Is there water on Mars?
Yes or no, I want to know.
No more of this 'let's-send-our-miniature-land-rover-and-wait-for-its-kodak-moments-to-be-beamed-back-to-us' stuff that the scientists have got going on, the results of which, as was noted a few weeks ago in the press, have been fruitful, yes, but also, suddenly, dormant. No more photos. No more contact with the little remote-controlled car that snapped pics of that alient planet's dips and valleys. NASA has lost contact with the teeny-tiny car; it's gone AWOL.
All those millions and millions of miles it's travelled through space, that dark and lonely frontier, doing its duty for God and the Queen, and now it's gone, somewhere on Mars, under the silver moon, adjacent to the golden sun, buried, perhaps, under an unending army of sand-coloured rocks.
Silent.
Me, I think it's found something.
The little car, I mean.
I suspect it's stumbled upon a group of Martians kicked back around their own cosmic campfire, chilling, slugging back Coors, roasting some marshmallows, Martian-style. (What that style may actually be, I know not.)

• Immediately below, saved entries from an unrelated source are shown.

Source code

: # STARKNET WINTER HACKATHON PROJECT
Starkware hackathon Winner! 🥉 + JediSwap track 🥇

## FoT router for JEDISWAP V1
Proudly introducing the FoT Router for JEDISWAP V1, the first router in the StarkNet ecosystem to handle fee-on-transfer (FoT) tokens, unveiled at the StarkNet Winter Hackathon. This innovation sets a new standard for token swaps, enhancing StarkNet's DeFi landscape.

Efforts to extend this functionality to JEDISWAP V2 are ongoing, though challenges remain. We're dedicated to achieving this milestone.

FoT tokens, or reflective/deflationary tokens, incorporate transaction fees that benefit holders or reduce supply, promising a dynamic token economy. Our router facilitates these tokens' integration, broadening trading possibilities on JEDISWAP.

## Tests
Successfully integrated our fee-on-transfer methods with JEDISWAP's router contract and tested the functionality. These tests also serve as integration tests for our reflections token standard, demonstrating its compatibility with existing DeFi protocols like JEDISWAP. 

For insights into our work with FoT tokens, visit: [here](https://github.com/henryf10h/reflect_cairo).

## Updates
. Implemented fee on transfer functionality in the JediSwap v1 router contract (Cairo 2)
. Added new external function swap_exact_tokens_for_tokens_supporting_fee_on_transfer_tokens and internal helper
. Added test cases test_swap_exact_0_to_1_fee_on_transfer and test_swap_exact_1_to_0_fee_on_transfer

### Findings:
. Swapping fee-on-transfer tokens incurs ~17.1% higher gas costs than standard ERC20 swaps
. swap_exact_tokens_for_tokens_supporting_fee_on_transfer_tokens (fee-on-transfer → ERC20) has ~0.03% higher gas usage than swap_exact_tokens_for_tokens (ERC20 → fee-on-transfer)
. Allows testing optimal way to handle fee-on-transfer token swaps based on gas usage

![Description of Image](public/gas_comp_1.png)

The metallic little goofball that the space agency has invested tens of millions of dollars in has unexpectedly found its own form of friends. That's what I believe has happened, or what I would like to believe has taken place.
I mean, think about it. Hurtling through space. All that blackness. Constantly bordering on the infinite. Not easy, I would think, rubbing shoulders with the spacetime continuum. (A lot of pressure, too. Get the pics. Discover mars. Snap some shots. Show us all that planet has to offer.)
I can't blame the machine for hooking up with his newfound homies. If he has, of course. But, if he has, and if those aliens are getting pleasantly buzzed off of their homemade galactic ale, then that means that the long-held rumors, the whispers, the words of hope and awe are true, and the water is there. On Mars. Maybe just a little; maybe just a drop. But there, wet and waiting.
So send us a taste.
if NASA's little R2-D2 has hit the spot, finished its patrol, called it a career, fine. It's done all that needs to be done, and more, as far as I'm concerned. Let the boy retire gracefully under the soft amber glow of the Martian moon, singing electronic songs with his Martian comrades. Solitary no more.
But the water.
Collect it in a bottle, is what I'm asking it to do. One more task, one more flask, that's all. One last mission. Gather that liquid, and toss it back, mail it back, catapult it back to us, to Earth, to me.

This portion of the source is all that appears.